I'm using sqlite3-3.7.3.
UPD2:
There is no matching criteria between tables,any random matching between them will be sufficient for me.
Assuming that the id columns are unique and not null, you can "zip" your tables by:
Creating a row number for each row that corresponds to the
position of the row when the table is ordered by the unique id (as
polishchuk mentioned in his comment); and,
Simulating a FULL OUTER JOIN with 2 LEFT OUTER JOINS.

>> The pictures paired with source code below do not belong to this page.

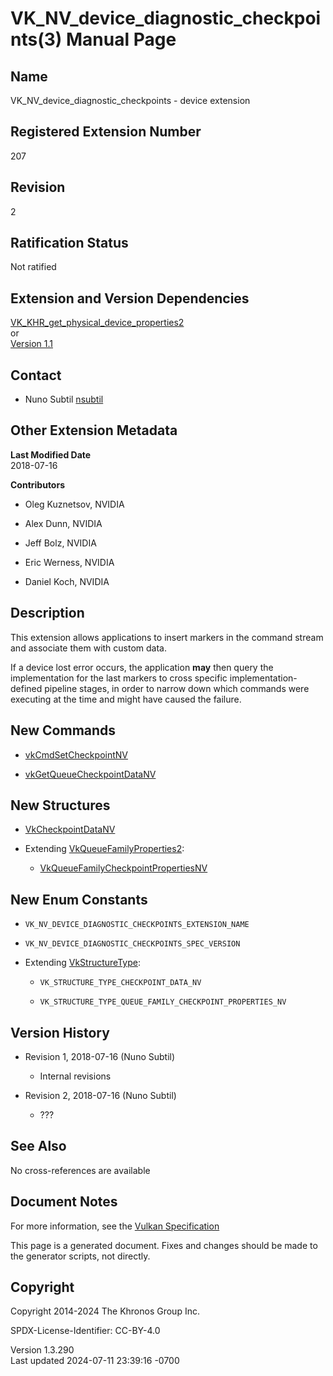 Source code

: # VK_NV_device_diagnostic_checkpoints(3) Manual Page

## Name

VK_NV_device_diagnostic_checkpoints - device extension



## <a href="#_registered_extension_number" class="anchor"></a>Registered Extension Number

207

## <a href="#_revision" class="anchor"></a>Revision

2

## <a href="#_ratification_status" class="anchor"></a>Ratification Status

Not ratified

## <a href="#_extension_and_version_dependencies" class="anchor"></a>Extension and Version Dependencies

[VK_KHR_get_physical_device_properties2](https://registry.khronos.org/vulkan/specs/1.3-extensions/man/html/VK_KHR_get_physical_device_properties2.html)  
or  
[Version 1.1](#versions-1.1)  

## <a href="#_contact" class="anchor"></a>Contact

- Nuno Subtil <a
  href="https://github.com/KhronosGroup/Vulkan-Docs/issues/new?body=%5BVK_NV_device_diagnostic_checkpoints%5D%20@nsubtil%0A*Here%20describe%20the%20issue%20or%20question%20you%20have%20about%20the%20VK_NV_device_diagnostic_checkpoints%20extension*"
  target="_blank" rel="nofollow noopener"><em></em>nsubtil</a>

## <a href="#_other_extension_metadata" class="anchor"></a>Other Extension Metadata

**Last Modified Date**  
2018-07-16

**Contributors**  
- Oleg Kuznetsov, NVIDIA

- Alex Dunn, NVIDIA

- Jeff Bolz, NVIDIA

- Eric Werness, NVIDIA

- Daniel Koch, NVIDIA

## <a href="#_description" class="anchor"></a>Description

This extension allows applications to insert markers in the command
stream and associate them with custom data.

If a device lost error occurs, the application **may** then query the
implementation for the last markers to cross specific
implementation-defined pipeline stages, in order to narrow down which
commands were executing at the time and might have caused the failure.

## <a href="#_new_commands" class="anchor"></a>New Commands

- [vkCmdSetCheckpointNV](https://registry.khronos.org/vulkan/specs/1.3-extensions/man/html/vkCmdSetCheckpointNV.html)

- [vkGetQueueCheckpointDataNV](https://registry.khronos.org/vulkan/specs/1.3-extensions/man/html/vkGetQueueCheckpointDataNV.html)

## <a href="#_new_structures" class="anchor"></a>New Structures

- [VkCheckpointDataNV](https://registry.khronos.org/vulkan/specs/1.3-extensions/man/html/VkCheckpointDataNV.html)

- Extending [VkQueueFamilyProperties2](https://registry.khronos.org/vulkan/specs/1.3-extensions/man/html/VkQueueFamilyProperties2.html):

  - [VkQueueFamilyCheckpointPropertiesNV](https://registry.khronos.org/vulkan/specs/1.3-extensions/man/html/VkQueueFamilyCheckpointPropertiesNV.html)

## <a href="#_new_enum_constants" class="anchor"></a>New Enum Constants

- `VK_NV_DEVICE_DIAGNOSTIC_CHECKPOINTS_EXTENSION_NAME`

- `VK_NV_DEVICE_DIAGNOSTIC_CHECKPOINTS_SPEC_VERSION`

- Extending [VkStructureType](https://registry.khronos.org/vulkan/specs/1.3-extensions/man/html/VkStructureType.html):

  - `VK_STRUCTURE_TYPE_CHECKPOINT_DATA_NV`

  - `VK_STRUCTURE_TYPE_QUEUE_FAMILY_CHECKPOINT_PROPERTIES_NV`

## <a href="#_version_history" class="anchor"></a>Version History

- Revision 1, 2018-07-16 (Nuno Subtil)

  - Internal revisions

- Revision 2, 2018-07-16 (Nuno Subtil)

  - ???

## <a href="#_see_also" class="anchor"></a>See Also

No cross-references are available

## <a href="#_document_notes" class="anchor"></a>Document Notes

For more information, see the <a
href="https://registry.khronos.org/vulkan/specs/1.3-extensions/html/vkspec.html#VK_NV_device_diagnostic_checkpoints"
target="_blank" rel="noopener">Vulkan Specification</a>

This page is a generated document. Fixes and changes should be made to
the generator scripts, not directly.

## <a href="#_copyright" class="anchor"></a>Copyright

Copyright 2014-2024 The Khronos Group Inc.

SPDX-License-Identifier: CC-BY-4.0

Version 1.3.290  
Last updated 2024-07-11 23:39:16 -0700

To demonstrate, I used two tables with differing row counts:
CREATE TABLE foo (id INTEGER PRIMARY KEY AUTOINCREMENT, data TEXT);
INSERT INTO foo VALUES (NULL, 'a');
INSERT INTO foo VALUES (NULL, 'b');
INSERT INTO foo VALUES (NULL, 'c');
INSERT INTO foo VALUES (NULL, 'd');
INSERT INTO foo VALUES (NULL, 'e');
INSERT INTO foo VALUES (NULL, 'f');
INSERT INTO foo VALUES (NULL, 'g');
INSERT INTO foo VALUES (NULL, 'h');
INSERT INTO foo VALUES (NULL, 'i');
INSERT INTO foo VALUES (NULL, 'j');
DELETE FROM foo WHERE data IN ('b', 'd', 'f', 'i');
CREATE TABLE bar (id INTEGER PRIMARY KEY AUTOINCREMENT, data TEXT);
INSERT INTO bar VALUES (NULL, 'a');
INSERT INTO bar VALUES (NULL, 'b');
INSERT INTO bar VALUES (NULL, 'c');
INSERT INTO bar VALUES (NULL, 'd');
INSERT INTO bar VALUES (NULL, 'e');
INSERT INTO bar VALUES (NULL, 'f');
INSERT INTO bar VALUES (NULL, 'g');
INSERT INTO bar VALUES (NULL, 'h');
INSERT INTO bar VALUES (NULL, 'i');
INSERT INTO bar VALUES (NULL, 'j');
DELETE FROM bar WHERE data IN ('a', 'b');
To obtain a more readable output, I then ran:
.headers on
.mode column
Then you can execute this SQL statement:
SELECT COALESCE(id1, -1) AS id1, data1,
COALESCE(id2, -1) as id2, data2
FROM (
SELECT ltable.rnum AS rnum,
ltable.id AS id1, ltable.data AS data1,
rtable.id AS id2, rtable.data AS data2
FROM
(SElECT (SELECT COUNT(*) FROM foo
WHERE id <= T1.id) rnum, id, data FROM foo T1
) ltable
LEFT OUTER JOIN
(SElECT (SELECT COUNT(*) FROM bar
WHERE id <= T1.id) rnum, id, data FROM bar T1
) rtable
ON ltable.rnum=rtable.rnum
UNION
SELECT rtable.rnum AS rnum,
ltable.id AS id1, ltable.data AS data1,
rtable.id AS id2, rtable.data AS data2
FROM
(SElECT (SELECT COUNT(*) FROM bar
WHERE id <= T1.id) rnum, id, data FROM bar T1
) rtable
LEFT OUTER JOIN
(SElECT (SELECT COUNT(*) FROM foo
WHERE id <= T1.id) rnum, id, data FROM foo T1
) ltable
ON ltable.rnum=rtable.rnum)
ORDER BY rnum
Which gives you:
id1 data1 id2 data2
---------- ---------- ---------- ----------
1 a 3 c
3 c 4 d
5 e 5 e
7 g 6 f
8 h 7 g
10 j 8 h
-1 9 i
-1 10 j
This works "both ways", for example, if you invert the two tables (foo and bar), you get:
id1 data1 id2 data2
---------- ---------- ---------- ----------
3 c 1 a
4 d 3 c
5 e 5 e
6 f 7 g
7 g 8 h
8 h 10 j
9 i -1
10 j -1